━━ SOURCE RECORDS

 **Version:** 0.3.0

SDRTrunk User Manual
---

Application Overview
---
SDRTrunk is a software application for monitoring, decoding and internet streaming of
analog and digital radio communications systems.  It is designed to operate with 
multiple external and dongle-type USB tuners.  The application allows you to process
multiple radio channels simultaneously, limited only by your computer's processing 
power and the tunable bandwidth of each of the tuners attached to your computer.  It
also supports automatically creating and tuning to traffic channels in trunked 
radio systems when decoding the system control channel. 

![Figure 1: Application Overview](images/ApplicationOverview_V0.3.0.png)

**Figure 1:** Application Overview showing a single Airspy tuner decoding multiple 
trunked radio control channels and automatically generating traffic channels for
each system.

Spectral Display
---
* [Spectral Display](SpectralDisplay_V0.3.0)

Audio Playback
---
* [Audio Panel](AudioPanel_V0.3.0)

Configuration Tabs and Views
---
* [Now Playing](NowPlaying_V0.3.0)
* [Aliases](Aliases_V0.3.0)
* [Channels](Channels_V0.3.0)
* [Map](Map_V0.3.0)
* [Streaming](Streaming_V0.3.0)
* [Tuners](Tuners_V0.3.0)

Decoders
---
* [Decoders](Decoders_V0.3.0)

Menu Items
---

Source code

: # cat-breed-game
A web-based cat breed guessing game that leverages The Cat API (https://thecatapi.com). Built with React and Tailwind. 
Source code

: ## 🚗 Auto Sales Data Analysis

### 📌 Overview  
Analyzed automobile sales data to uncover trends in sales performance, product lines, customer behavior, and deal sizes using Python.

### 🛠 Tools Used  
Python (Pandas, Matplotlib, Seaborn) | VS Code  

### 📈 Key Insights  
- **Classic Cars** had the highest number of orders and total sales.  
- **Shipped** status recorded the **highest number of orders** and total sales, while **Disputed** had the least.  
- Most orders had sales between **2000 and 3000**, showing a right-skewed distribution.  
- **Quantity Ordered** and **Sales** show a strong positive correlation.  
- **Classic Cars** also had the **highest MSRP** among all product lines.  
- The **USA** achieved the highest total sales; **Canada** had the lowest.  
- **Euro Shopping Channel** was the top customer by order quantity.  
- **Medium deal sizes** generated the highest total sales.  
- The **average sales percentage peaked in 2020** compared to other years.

━━━━
━━ SOURCE RECORDS

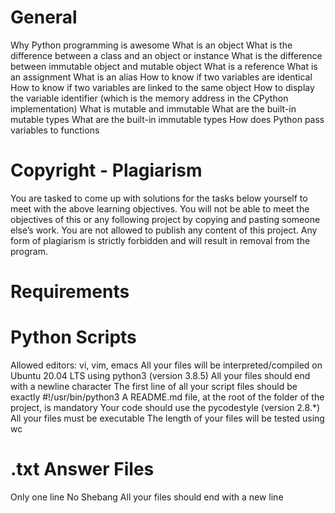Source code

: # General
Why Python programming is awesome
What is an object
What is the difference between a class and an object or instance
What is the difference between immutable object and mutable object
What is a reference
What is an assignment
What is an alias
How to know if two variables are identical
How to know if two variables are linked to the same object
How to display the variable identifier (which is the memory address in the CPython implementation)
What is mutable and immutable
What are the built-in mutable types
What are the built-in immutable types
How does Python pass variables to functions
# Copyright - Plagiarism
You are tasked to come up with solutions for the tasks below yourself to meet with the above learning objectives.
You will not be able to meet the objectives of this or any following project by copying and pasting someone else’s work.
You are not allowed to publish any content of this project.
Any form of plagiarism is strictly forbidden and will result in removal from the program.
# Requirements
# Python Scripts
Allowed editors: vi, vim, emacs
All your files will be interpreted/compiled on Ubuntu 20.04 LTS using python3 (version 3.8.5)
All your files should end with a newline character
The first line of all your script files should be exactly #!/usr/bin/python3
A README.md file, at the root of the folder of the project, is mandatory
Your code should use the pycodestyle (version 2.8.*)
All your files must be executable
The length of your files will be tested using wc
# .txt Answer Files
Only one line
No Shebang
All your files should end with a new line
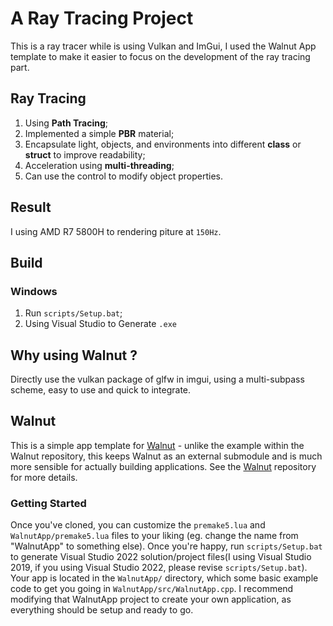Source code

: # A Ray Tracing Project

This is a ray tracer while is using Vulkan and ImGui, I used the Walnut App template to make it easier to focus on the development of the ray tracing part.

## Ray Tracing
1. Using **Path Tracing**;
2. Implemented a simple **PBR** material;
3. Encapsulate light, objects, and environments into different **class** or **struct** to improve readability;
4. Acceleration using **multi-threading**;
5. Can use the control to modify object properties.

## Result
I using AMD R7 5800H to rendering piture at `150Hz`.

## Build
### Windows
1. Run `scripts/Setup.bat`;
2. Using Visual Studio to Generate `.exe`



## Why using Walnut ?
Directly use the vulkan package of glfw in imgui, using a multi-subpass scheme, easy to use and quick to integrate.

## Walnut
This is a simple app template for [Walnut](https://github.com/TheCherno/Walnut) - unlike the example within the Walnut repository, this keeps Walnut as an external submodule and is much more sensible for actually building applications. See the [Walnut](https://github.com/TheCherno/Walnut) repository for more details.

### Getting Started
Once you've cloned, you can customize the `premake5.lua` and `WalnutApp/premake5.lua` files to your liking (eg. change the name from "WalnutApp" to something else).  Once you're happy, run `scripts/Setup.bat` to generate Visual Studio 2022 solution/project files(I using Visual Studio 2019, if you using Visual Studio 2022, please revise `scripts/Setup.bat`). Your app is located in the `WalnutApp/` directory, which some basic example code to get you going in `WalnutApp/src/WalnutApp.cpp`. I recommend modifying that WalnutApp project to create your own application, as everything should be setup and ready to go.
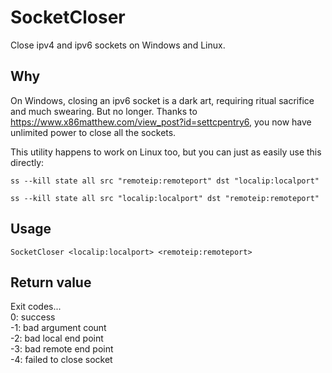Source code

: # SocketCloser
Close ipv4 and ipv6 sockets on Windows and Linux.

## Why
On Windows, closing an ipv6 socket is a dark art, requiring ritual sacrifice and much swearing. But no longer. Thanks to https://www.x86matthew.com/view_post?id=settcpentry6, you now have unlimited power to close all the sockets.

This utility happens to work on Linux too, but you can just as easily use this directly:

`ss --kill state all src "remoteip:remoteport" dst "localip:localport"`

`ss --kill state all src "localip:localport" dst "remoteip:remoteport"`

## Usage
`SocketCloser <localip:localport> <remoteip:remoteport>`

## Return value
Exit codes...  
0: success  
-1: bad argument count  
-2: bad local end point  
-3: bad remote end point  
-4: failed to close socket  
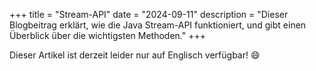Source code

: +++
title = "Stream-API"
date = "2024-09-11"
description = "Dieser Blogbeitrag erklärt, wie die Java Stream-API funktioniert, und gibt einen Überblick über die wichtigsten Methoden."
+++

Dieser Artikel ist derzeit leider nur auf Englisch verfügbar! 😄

━━━━
━━ SOURCE RECORDS

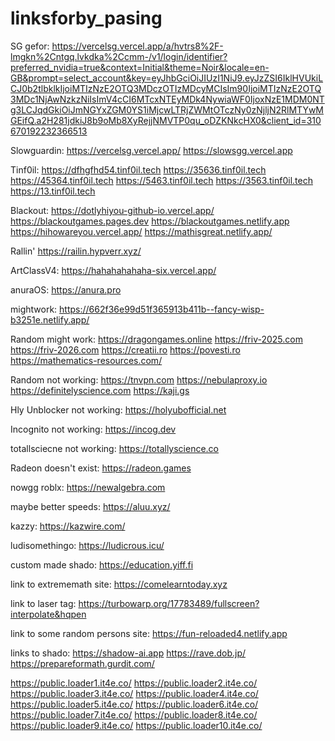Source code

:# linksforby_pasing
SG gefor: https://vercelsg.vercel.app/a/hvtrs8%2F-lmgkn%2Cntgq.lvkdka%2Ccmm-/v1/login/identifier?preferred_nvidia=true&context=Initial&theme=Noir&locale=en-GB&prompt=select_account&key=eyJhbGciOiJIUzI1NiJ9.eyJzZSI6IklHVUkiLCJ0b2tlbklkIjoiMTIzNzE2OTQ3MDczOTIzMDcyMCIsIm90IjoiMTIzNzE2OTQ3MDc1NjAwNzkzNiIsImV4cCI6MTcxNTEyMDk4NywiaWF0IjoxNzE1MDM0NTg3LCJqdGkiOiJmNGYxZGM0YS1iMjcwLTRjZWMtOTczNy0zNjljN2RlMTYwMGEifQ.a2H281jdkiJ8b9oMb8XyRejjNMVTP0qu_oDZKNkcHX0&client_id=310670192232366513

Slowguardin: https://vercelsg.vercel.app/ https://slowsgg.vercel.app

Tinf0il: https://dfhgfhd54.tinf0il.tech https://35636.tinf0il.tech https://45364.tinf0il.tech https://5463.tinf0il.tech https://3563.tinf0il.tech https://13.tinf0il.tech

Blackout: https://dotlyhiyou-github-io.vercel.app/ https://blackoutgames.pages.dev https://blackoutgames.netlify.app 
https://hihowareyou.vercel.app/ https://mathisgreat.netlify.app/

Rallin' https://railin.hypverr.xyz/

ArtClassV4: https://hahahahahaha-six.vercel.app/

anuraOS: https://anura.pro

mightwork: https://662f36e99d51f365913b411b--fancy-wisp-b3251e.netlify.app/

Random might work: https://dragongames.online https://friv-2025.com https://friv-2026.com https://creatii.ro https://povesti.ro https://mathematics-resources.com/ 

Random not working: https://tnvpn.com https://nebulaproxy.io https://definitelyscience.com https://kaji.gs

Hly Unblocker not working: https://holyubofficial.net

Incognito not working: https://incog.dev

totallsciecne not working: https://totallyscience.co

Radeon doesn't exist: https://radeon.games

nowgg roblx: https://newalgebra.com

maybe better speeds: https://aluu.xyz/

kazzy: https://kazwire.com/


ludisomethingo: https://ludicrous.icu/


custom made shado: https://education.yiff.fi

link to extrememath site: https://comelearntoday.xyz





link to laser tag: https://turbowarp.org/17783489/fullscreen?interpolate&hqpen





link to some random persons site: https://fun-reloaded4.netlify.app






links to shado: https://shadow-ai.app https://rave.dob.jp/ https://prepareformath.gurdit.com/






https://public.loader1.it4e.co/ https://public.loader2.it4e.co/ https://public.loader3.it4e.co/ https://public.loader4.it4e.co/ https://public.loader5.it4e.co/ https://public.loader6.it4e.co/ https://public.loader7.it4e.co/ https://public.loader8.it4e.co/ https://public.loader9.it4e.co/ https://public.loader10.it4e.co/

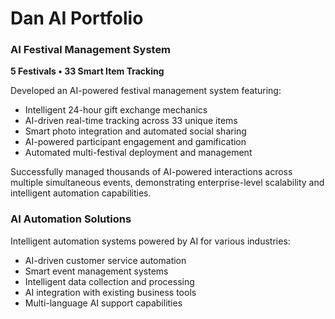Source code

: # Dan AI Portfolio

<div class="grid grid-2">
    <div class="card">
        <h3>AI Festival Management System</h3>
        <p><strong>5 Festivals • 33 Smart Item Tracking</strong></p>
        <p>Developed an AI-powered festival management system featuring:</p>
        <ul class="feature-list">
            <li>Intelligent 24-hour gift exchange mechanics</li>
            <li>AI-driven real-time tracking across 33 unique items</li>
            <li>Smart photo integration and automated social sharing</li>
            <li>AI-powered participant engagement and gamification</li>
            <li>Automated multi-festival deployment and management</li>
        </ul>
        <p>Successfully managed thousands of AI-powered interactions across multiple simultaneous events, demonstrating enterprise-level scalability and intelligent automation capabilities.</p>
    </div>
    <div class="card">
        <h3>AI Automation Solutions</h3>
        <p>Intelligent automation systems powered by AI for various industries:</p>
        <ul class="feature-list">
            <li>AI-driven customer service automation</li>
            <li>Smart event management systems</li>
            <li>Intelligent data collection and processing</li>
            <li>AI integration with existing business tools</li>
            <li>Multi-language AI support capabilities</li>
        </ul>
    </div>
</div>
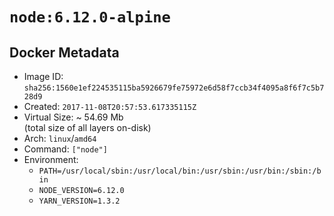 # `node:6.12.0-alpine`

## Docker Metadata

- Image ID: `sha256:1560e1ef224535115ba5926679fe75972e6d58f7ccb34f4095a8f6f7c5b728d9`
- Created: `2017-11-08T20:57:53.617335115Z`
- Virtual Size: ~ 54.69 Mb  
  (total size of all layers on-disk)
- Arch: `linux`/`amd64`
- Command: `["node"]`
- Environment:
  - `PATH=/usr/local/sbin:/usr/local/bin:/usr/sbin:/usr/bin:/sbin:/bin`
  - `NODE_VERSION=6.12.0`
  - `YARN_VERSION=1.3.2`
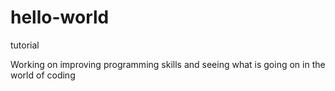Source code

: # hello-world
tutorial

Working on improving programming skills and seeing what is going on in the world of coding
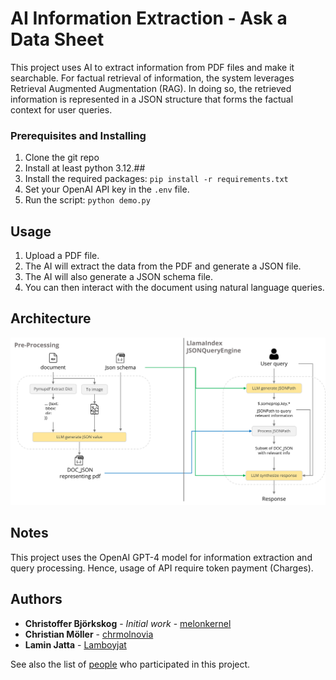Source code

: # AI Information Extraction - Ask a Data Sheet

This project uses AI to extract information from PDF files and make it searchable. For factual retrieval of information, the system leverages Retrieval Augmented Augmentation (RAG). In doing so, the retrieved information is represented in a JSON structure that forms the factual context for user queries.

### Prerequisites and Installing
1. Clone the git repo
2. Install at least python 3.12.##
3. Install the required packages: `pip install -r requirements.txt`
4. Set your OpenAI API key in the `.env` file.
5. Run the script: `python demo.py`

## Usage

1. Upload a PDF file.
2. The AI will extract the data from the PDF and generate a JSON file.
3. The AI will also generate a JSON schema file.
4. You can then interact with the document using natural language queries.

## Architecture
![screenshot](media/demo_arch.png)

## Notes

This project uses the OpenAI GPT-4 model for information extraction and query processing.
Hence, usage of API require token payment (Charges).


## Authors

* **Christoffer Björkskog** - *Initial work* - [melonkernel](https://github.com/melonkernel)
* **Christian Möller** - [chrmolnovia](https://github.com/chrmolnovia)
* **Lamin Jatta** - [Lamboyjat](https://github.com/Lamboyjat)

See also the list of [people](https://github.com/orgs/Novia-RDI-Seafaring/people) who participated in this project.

━━━━

EXERCISE DIRECTIONS — Begin at the line in the entries above that has "-3: bad remote end point", stop after the line that has "Dieser Artikel ist", and output exactly those lines without pictures.

RESPONSE TO THE TASK —
-3: bad remote end point  
-4: failed to close socket  
Source code

: +++
title = "Stream-API"
date = "2024-09-11"
description = "Dieser Blogbeitrag erklärt, wie die Java Stream-API funktioniert, und gibt einen Überblick über die wichtigsten Methoden."
+++

Dieser Artikel ist derzeit leider nur auf Englisch verfügbar! 😄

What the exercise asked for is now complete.